There are several factors related to repeated miscarriages:
- Age: The chances of a miscarriage increase as a woman gets older. In women over 40, more than 1 in every 2 pregnancies will result in miscarriage.
- Antiphospholipid syndrome (APS): This is a disorder characterised by a tendency of the blood to hyper-coagulate.
- Genetic factors: In 2-5% of couples with repeated miscarriages, one of the partners has a chromosomal anomaly, even though he/she presents normally.
- Cervical insufficiency: This usually pertains to miscarriages that occur between 14 and 23 weeks. It is difficult to diagnose, but it is suspected when there is a previous premature birth.
- Infections: The role of infection in repeated miscarriages is unclear.
- Thrombophilia: Hereditary disorders with a tendency for the blood to hyper-coagulate.
- Anatomical abnormalities of the uterus: Such as bicornuate uterus or unicornuate uterus. Uterine septum is a less common cause of miscarriage, especially if it is small.
- Type I diabetes and thyroid disorders: These conditions do not cause miscarriages if they are regulated.
- Natural Killer (NK) Cells: To protect the embryo, there is partial inhibition of special cells in the mother’s immune system; the purpose of these cells is to react adversely to any foreign intruder and they are used by the body as a defence. Knowing the functional status of NK cells, i.e. if they have a harmful effect on the foetus, is important in miscarriages or failed IVF attempts despite ideal pregnancy prospects.

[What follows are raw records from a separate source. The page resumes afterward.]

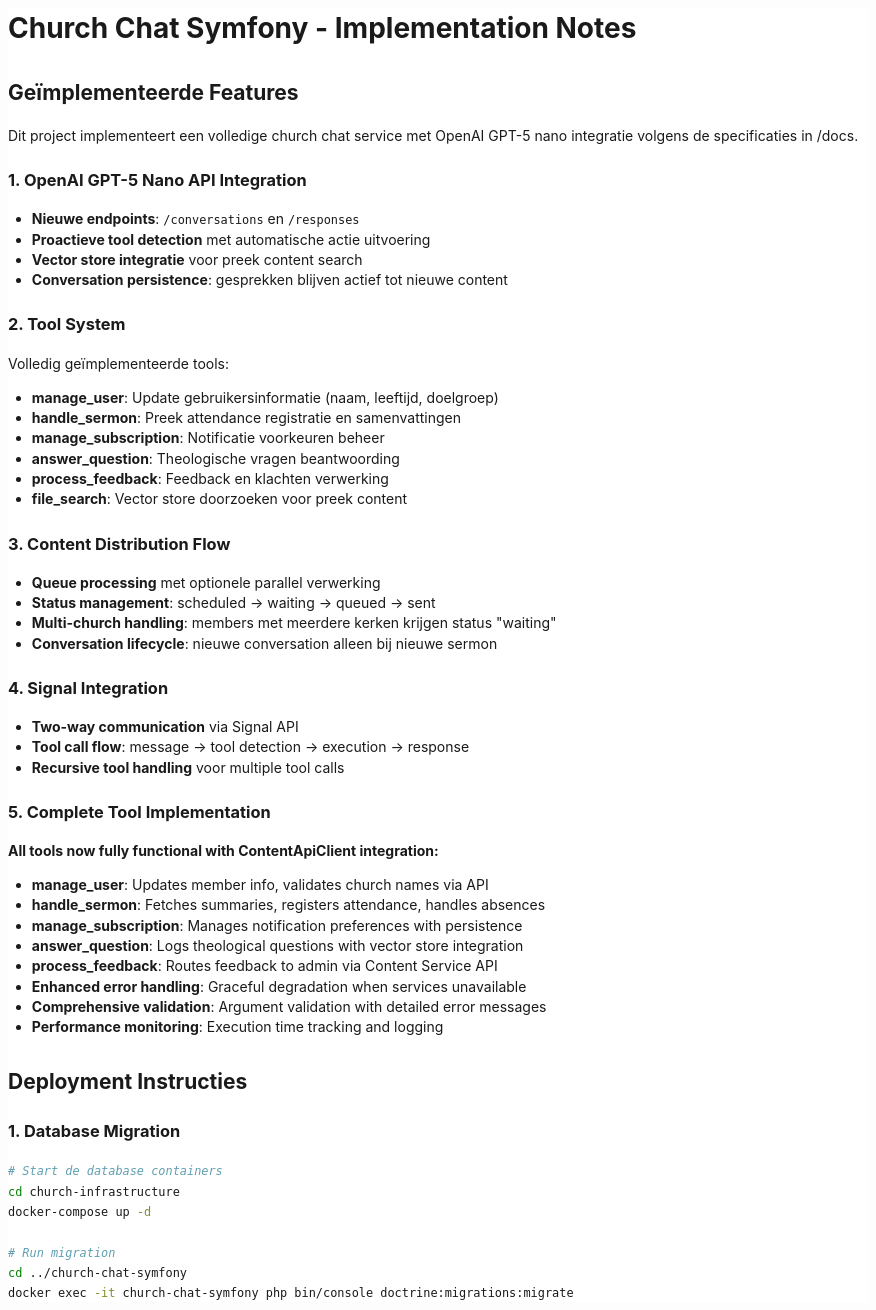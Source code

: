 # Church Chat Symfony - Implementation Notes

## Geïmplementeerde Features

Dit project implementeert een volledige church chat service met OpenAI GPT-5 nano integratie volgens de specificaties in /docs.

### 1. OpenAI GPT-5 Nano API Integration
- **Nieuwe endpoints**: `/conversations` en `/responses`
- **Proactieve tool detection** met automatische actie uitvoering
- **Vector store integratie** voor preek content search
- **Conversation persistence**: gesprekken blijven actief tot nieuwe content

### 2. Tool System
Volledig geïmplementeerde tools:
- **manage_user**: Update gebruikersinformatie (naam, leeftijd, doelgroep)
- **handle_sermon**: Preek attendance registratie en samenvattingen
- **manage_subscription**: Notificatie voorkeuren beheer
- **answer_question**: Theologische vragen beantwoording
- **process_feedback**: Feedback en klachten verwerking
- **file_search**: Vector store doorzoeken voor preek content

### 3. Content Distribution Flow
- **Queue processing** met optionele parallel verwerking
- **Status management**: scheduled → waiting → queued → sent
- **Multi-church handling**: members met meerdere kerken krijgen status "waiting"
- **Conversation lifecycle**: nieuwe conversation alleen bij nieuwe sermon

### 4. Signal Integration
- **Two-way communication** via Signal API
- **Tool call flow**: message → tool detection → execution → response
- **Recursive tool handling** voor multiple tool calls

### 5. Complete Tool Implementation
**All tools now fully functional with ContentApiClient integration:**
- **manage_user**: Updates member info, validates church names via API
- **handle_sermon**: Fetches summaries, registers attendance, handles absences
- **manage_subscription**: Manages notification preferences with persistence
- **answer_question**: Logs theological questions with vector store integration
- **process_feedback**: Routes feedback to admin via Content Service API
- **Enhanced error handling**: Graceful degradation when services unavailable
- **Comprehensive validation**: Argument validation with detailed error messages
- **Performance monitoring**: Execution time tracking and logging

## Deployment Instructies

### 1. Database Migration
```bash
# Start de database containers
cd church-infrastructure
docker-compose up -d

# Run migration
cd ../church-chat-symfony
docker exec -it church-chat-symfony php bin/console doctrine:migrations:migrate
```
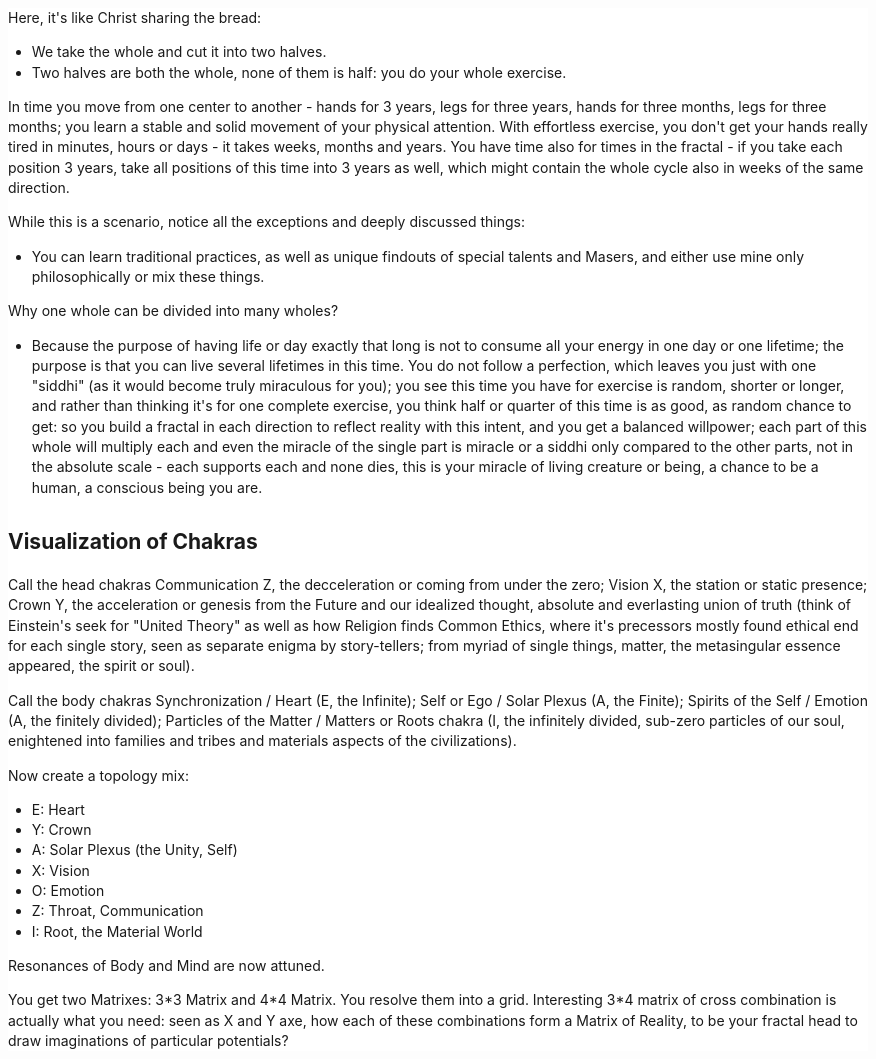 Here, it's like Christ sharing the bread:
 - We take the whole and cut it into two halves.
 - Two halves are both the whole, none of them is half: you do your whole exercise.

In time you move from one center to another - hands for 3 years, legs for three years, hands for three months, legs for three months; you learn a stable and solid movement of your physical attention. With effortless exercise, you don't get your hands really tired in minutes, hours or days - it takes weeks, months and years. You have time also for times in the fractal - if you take each position 3 years, take all positions of this time into 3 years as well, which might contain the whole cycle also in weeks of the same direction.

While this is a scenario, notice all the exceptions and deeply discussed things:
- You can learn traditional practices, as well as unique findouts of special talents and Masers, and either use mine only philosophically or mix these things.

Why one whole can be divided into many wholes?
- Because the purpose of having life or day exactly that long is not to consume all your energy in one day or one lifetime; the purpose is that you can live several lifetimes in this time. You do not follow a perfection, which leaves you just with one "siddhi" (as it would become truly miraculous for you); you see this time you have for exercise is random, shorter or longer, and rather than thinking it's for one complete exercise, you think half or quarter of this time is as good, as random chance to get: so you build a fractal in each direction to reflect reality with this intent, and you get a balanced willpower; each part of this whole will multiply each and even the miracle of the single part is miracle or a siddhi only compared to the other parts, not in the absolute scale - each supports each and none dies, this is your miracle of living creature or being, a chance to be a human, a conscious being you are.

## Visualization of Chakras

Call the head chakras Communication Z, the decceleration or coming from under the zero; Vision X, the station or static presence; Crown Y, the acceleration or genesis from the Future and our idealized thought, absolute and everlasting union of truth (think of Einstein's seek for "United Theory" as well as how Religion finds Common Ethics, where it's precessors mostly found ethical end for each single story, seen as separate enigma by story-tellers; from myriad of single things, matter, the metasingular essence appeared, the spirit or soul).

Call the body chakras Synchronization / Heart (E, the Infinite); Self or Ego / Solar Plexus (A, the Finite); Spirits of the Self / Emotion (A, the finitely divided); Particles of the Matter / Matters or Roots chakra (I, the infinitely divided, sub-zero particles of our soul, enightened into families and tribes and materials aspects of the civilizations).

Now create a topology mix:
- E: Heart
- Y: Crown
- A: Solar Plexus (the Unity, Self)
- X: Vision
- O: Emotion
- Z: Throat, Communication
- I: Root, the Material World

Resonances of Body and Mind are now attuned.

You get two Matrixes: 3\*3 Matrix and 4\*4 Matrix. You resolve them into a grid. Interesting 3*4 matrix of cross combination is actually what you need: seen as X and Y axe, how each of these combinations form a Matrix of Reality, to be your fractal head to draw imaginations of particular potentials?
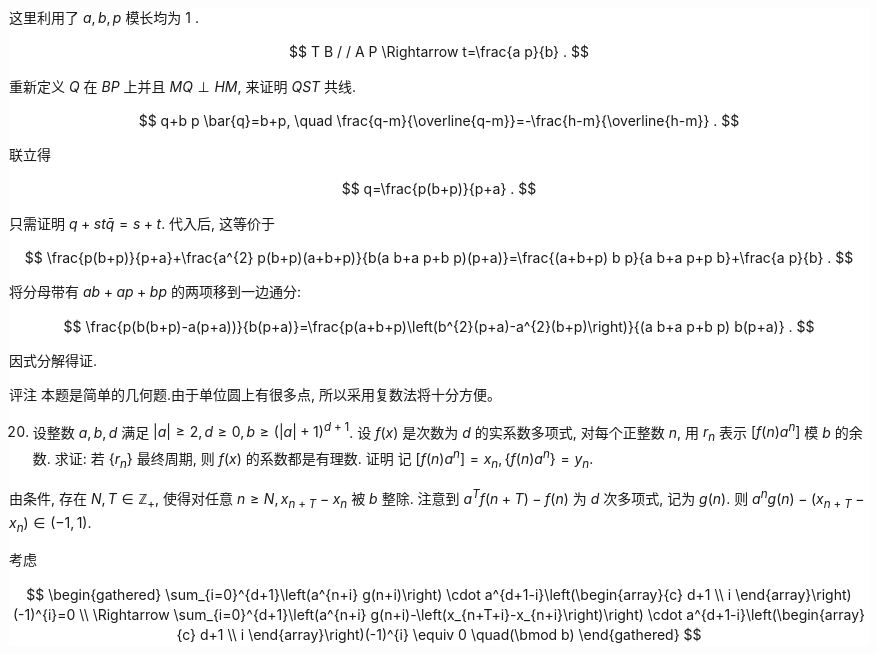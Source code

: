 这里利用了 $a, b, p$ 模长均为 1 .

$$
T B / / A P \Rightarrow t=\frac{a p}{b} .
$$

重新定义 $Q$ 在 $B P$ 上并且 $M Q \perp H M$, 来证明 $Q S T$ 共线.

$$
q+b p \bar{q}=b+p, \quad \frac{q-m}{\overline{q-m}}=-\frac{h-m}{\overline{h-m}} .
$$

联立得

$$
q=\frac{p(b+p)}{p+a} .
$$

只需证明 $q+s t \bar{q}=s+t$. 代入后, 这等价于

$$
\frac{p(b+p)}{p+a}+\frac{a^{2} p(b+p)(a+b+p)}{b(a b+a p+b p)(p+a)}=\frac{(a+b+p) b p}{a b+a p+p b}+\frac{a p}{b} .
$$

将分母带有 $a b+a p+b p$ 的两项移到一边通分:

$$
\frac{p(b(b+p)-a(p+a))}{b(p+a)}=\frac{p(a+b+p)\left(b^{2}(p+a)-a^{2}(b+p)\right)}{(a b+a p+b p) b(p+a)} .
$$

因式分解得证.

评注 本题是简单的几何题.由于单位圆上有很多点, 所以采用复数法将十分方便。

20. 设整数 $a, b, d$ 满足 $|a| \geq 2, d \geq 0, b \geq(|a|+1)^{d+1}$. 设 $f(x)$ 是次数为 $d$ 的实系数多项式, 对每个正整数 $n$, 用 $r_{n}$ 表示 $\left[f(n) a^{n}\right]$ 模 $b$ 的余数. 求证: 若 $\left\{r_{n}\right\}$ 最终周期, 则 $f(x)$ 的系数都是有理数.
证明 记 $\left[f(n) a^{n}\right]=x_{n},\left\{f(n) a^{n}\right\}=y_{n}$.

由条件, 存在 $N, T \in \mathbb{Z}_{+}$, 使得对任意 $n \geq N, x_{n+T}-x_{n}$ 被 $b$ 整除. 注意到 $a^{T} f(n+T)-f(n)$ 为 $d$ 次多项式, 记为 $g(n)$. 则 $a^{n} g(n)-\left(x_{n+T}-x_{n}\right) \in(-1,1)$.

考虑

$$
\begin{gathered}
\sum_{i=0}^{d+1}\left(a^{n+i} g(n+i)\right) \cdot a^{d+1-i}\left(\begin{array}{c}
d+1 \\
i
\end{array}\right)(-1)^{i}=0 \\
\Rightarrow \sum_{i=0}^{d+1}\left(a^{n+i} g(n+i)-\left(x_{n+T+i}-x_{n+i}\right)\right) \cdot a^{d+1-i}\left(\begin{array}{c}
d+1 \\
i
\end{array}\right)(-1)^{i} \equiv 0 \quad(\bmod b)
\end{gathered}
$$
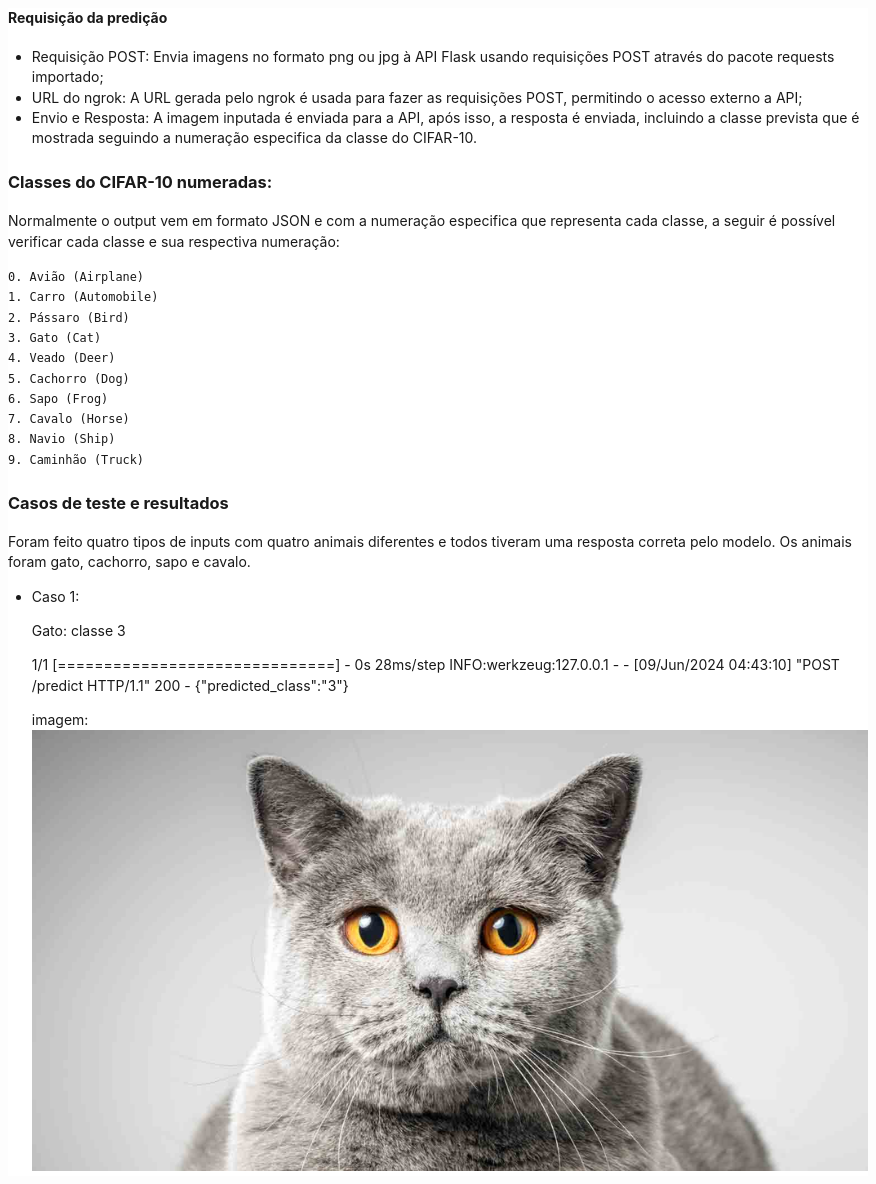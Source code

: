  #### Requisição da predição
 * Requisição POST: Envia imagens no formato png ou jpg à API Flask usando requisições POST através do pacote requests importado;
 * URL do ngrok: A URL gerada pelo ngrok é usada para fazer as requisições POST, permitindo o acesso externo a API;
 * Envio e Resposta: A imagem inputada é enviada para a API, após isso, a resposta é enviada, incluindo a classe prevista que é mostrada seguindo a numeração especifica da classe do CIFAR-10.

 ### Classes do CIFAR-10 numeradas:
 Normalmente o output vem em formato JSON e com a numeração especifica que representa cada classe, a seguir é possível verificar cada classe e sua respectiva numeração:

    0. Avião (Airplane)
    1. Carro (Automobile)
    2. Pássaro (Bird)
    3. Gato (Cat)
    4. Veado (Deer)
    5. Cachorro (Dog)
    6. Sapo (Frog)
    7. Cavalo (Horse)
    8. Navio (Ship)
    9. Caminhão (Truck)

 ### Casos de teste e resultados
 Foram feito quatro tipos de inputs com quatro animais diferentes e todos tiveram uma resposta correta pelo modelo. Os animais foram gato, cachorro, sapo e cavalo.

* Caso 1:

    Gato: classe 3
    
    1/1 [==============================] - 0s 28ms/step
    INFO:werkzeug:127.0.0.1 - - [09/Jun/2024 04:43:10] "POST /predict HTTP/1.1" 200 -
    {"predicted_class":"3"}

    imagem: ![Gato](/img/down-syndrome-cat.jpg)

- Catching antibodies (APCA): Tissue data (which comes from the embryo’s father) are genetically coded and determine a genetic site, the ccHLA-G antigen in the incipient placenta. The production of anti-parietal cell antibodies by the mother is important for the survival of the newly formed placenta and consequently for the pregnancy.
- Immunological factors: In some couples, the immunological link to the embryo appears to be unusual.
- Excessive alcohol consumption
There are tests to investigate all of these factors of repeated miscarriages, and depending on the case, treatment may be with medication or changes in how the case is handled (genetic counselling, egg donation, sperm donation, surrogacy, adoption). In cases where a cause is not identified, treatment is usually empirical.
Certainly, psychological support is of primary importance and must not be disregarded by these couples before any other intervention.